• **WHAT YOU HAVE TO DO**:
Return all lines from the entries below in which the word "formio" is present.

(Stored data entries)

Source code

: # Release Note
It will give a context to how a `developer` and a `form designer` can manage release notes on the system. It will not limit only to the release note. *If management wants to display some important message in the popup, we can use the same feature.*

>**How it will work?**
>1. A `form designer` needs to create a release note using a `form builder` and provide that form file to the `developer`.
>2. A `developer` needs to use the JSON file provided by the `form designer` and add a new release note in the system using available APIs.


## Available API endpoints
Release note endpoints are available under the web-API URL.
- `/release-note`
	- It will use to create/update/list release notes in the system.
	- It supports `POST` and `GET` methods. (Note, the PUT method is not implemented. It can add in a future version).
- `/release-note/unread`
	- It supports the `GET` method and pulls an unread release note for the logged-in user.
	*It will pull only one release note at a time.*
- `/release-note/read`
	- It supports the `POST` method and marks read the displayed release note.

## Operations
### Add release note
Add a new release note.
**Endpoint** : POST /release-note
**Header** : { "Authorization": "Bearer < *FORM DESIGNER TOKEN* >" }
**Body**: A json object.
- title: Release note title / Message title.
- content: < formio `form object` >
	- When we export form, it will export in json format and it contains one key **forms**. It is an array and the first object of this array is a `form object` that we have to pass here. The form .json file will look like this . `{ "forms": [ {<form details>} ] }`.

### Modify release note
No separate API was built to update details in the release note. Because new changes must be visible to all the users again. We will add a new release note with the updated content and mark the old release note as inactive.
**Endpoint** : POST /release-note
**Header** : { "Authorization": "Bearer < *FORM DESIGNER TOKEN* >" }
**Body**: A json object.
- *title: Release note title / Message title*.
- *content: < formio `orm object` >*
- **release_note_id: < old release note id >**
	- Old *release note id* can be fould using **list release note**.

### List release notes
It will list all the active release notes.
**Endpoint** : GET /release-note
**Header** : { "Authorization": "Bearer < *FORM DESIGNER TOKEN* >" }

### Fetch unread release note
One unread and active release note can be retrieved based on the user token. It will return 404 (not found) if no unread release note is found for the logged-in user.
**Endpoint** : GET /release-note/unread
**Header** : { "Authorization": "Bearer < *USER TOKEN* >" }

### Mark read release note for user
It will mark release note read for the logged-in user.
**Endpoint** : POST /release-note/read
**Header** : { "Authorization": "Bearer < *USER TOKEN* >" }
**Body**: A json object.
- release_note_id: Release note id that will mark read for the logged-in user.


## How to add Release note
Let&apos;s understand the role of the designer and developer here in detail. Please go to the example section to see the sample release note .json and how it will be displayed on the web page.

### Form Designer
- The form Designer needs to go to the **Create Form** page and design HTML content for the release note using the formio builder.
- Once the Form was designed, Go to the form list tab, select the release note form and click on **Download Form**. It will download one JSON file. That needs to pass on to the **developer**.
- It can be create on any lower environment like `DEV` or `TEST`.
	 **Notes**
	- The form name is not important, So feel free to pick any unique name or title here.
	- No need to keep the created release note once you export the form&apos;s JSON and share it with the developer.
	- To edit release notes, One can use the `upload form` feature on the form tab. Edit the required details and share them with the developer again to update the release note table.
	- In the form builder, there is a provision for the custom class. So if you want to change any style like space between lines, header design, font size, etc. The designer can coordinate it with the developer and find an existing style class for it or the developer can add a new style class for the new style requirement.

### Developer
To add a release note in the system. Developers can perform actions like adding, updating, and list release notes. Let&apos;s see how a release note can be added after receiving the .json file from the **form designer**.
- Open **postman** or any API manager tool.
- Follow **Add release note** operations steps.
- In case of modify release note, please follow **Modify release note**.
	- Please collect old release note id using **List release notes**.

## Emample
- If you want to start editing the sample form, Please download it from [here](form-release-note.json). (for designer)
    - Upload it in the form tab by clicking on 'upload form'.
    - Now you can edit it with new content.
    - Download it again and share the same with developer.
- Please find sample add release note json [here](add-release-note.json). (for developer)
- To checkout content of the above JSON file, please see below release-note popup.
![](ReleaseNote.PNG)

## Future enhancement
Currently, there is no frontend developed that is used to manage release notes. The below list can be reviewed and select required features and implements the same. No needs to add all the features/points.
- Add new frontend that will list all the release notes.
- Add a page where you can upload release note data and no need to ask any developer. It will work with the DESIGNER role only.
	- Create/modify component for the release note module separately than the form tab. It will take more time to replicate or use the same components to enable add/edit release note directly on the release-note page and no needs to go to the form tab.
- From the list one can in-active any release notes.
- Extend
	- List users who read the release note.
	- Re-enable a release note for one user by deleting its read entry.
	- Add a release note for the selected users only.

• **WORKED SOLUTION**:
- content: < formio `form object` >
- *content: < formio `orm object` >*
- The form Designer needs to go to the **Create Form** page and design HTML content for the release note using the formio builder.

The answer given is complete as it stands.